FEDERAL-MOGUL IGNITION COMPANY

NOTES TO THE CONSOLIDATED FINANCIAL STATEMENTS--(Continued)




1999 1998
------ ------
(Millions
of
Dollars)

Raw materials............................................... $ 35.7 $ 45.4
Work-in-process............................................. 38.8 51.8
Finished goods.............................................. 92.3 113.2
------ ------
$166.8 $210.4
====== ======


Property, Plant and Equipment: Property, plant and equipment are stated at
cost. Depreciation is provided over the estimated useful lives of the related
assets using primarily the straight-line method. This method is applied to
group asset accounts, which in general have the following lives: buildings--10
to 40 years; and machinery and equipment--3 to 12 years. At December 31,
property, plant and equipment consisted of the following:



1999 1998
------ ------
(Millions
of
Dollars)

Property, plant and equipment:
Land and land improvements.............................. $ 12.1 $ 10.3
Buildings............................................... 89.4 105.4
Machinery and equipment................................. 305.4 303.6
------ ------
406.9 419.3
Accumulated depreciation................................ (43.0) (9.1)
------ ------
$363.9 $410.2
====== ======


Goodwill and Other Intangible Assets: At December 31, goodwill and other
intangible assets, which result principally from acquisitions, consisted of
the following:



Estimated
Useful Life 1999 1998
----------- ------ ------
(Millions
of
Dollars)

Goodwill..................................... 40 years $399.5 $480.8
Accumulated amortization..................... (11.2) (2.7)
------ ------
388.3 $478.1
Trademarks................................... 40 years 181.5 $176.5
Developed technology......................... 12-30 years 68.2 68.2
Assembled workforce.......................... 15 years 20.2 20.2
Other........................................ 20 years 2.8 --
------ ------
272.7 264.9
Accumulated amortization..................... (11.8) (1.7)
------ ------
260.9 263.2
------ ------
Total Intangible Assets.................. $649.2 $741.3
====== ======


During 1999, Federal-Mogul completed its allocation of the purchase price of
Ignition, including completing valuations of certain assets and liabilities.
The net effect of such analysis resulted in decreasing goodwill $81 million.

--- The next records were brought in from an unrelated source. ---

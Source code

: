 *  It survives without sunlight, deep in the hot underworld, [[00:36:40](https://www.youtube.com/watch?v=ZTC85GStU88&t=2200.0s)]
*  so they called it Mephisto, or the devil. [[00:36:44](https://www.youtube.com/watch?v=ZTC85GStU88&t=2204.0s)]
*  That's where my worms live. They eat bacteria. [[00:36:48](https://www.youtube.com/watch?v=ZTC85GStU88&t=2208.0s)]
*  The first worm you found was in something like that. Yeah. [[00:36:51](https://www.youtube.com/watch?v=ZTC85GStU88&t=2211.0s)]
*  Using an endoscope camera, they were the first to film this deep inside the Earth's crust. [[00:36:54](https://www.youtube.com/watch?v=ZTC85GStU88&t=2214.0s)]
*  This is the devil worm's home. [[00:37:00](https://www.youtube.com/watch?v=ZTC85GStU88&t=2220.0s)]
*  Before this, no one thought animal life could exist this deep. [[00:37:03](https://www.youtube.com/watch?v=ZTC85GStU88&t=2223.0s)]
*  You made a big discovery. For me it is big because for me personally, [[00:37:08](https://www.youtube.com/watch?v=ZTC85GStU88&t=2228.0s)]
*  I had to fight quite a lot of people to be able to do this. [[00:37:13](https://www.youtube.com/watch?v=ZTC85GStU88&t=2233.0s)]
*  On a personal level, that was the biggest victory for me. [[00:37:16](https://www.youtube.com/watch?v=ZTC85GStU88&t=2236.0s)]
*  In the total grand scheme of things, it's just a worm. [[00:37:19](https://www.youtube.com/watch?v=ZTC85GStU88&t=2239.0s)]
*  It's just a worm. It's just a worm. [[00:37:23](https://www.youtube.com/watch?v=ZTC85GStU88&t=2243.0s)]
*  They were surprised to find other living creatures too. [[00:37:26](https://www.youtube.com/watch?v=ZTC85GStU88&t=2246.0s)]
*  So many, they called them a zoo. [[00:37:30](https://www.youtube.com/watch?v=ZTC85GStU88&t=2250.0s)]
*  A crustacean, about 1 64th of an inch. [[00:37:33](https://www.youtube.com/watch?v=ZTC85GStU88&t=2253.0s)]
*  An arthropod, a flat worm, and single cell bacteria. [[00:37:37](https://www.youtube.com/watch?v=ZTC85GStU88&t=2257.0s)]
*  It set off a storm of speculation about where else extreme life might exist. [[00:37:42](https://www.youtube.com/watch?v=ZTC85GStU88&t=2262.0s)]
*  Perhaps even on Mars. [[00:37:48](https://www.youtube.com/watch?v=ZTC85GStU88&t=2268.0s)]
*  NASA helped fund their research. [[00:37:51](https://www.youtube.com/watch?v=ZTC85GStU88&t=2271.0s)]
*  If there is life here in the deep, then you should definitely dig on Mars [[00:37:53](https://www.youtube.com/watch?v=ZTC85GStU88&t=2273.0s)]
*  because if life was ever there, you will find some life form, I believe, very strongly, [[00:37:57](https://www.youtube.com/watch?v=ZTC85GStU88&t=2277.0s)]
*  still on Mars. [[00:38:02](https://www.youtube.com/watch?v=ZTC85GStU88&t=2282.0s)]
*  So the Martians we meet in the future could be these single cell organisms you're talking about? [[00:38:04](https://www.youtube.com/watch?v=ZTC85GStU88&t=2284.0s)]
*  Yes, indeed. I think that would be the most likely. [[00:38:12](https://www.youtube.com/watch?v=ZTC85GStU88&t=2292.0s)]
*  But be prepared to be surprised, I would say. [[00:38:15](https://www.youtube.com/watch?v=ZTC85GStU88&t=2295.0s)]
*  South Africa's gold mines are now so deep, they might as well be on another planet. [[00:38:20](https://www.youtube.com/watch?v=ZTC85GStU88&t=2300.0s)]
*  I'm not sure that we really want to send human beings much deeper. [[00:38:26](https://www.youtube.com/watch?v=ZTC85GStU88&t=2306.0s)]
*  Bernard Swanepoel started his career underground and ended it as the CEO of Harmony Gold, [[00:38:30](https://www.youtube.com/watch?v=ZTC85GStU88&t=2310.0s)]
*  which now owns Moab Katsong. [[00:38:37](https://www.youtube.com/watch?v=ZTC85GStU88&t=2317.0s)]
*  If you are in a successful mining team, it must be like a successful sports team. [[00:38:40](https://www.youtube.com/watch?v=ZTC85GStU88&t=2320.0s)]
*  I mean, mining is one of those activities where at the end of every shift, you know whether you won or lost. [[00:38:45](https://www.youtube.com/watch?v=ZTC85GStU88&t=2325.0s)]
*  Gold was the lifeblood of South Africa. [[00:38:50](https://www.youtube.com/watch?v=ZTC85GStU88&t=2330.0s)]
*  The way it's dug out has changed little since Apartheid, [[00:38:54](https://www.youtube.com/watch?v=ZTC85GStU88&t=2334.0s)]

Intangible assets are periodically reviewed for impairment based on an
assessment of future cash flows to ensure that they are appropriately valued.
There were no impairment charges during 1999 or 1998. Intangible assets are
amortized on a straight-line basis over their estimated useful lives.

87


FEDERAL-MOGUL IGNITION COMPANY

NOTES TO THE CONSOLIDATED FINANCIAL STATEMENTS--(Continued)



Net Parent Investment: The Net Parent Investment account reflects the
balance of Ignition's historical earnings, intercompany debt, accrued and
deferred income taxes, other transactions between Ignition and Federal-Mogul,
foreign currency translations and equity pension adjustments.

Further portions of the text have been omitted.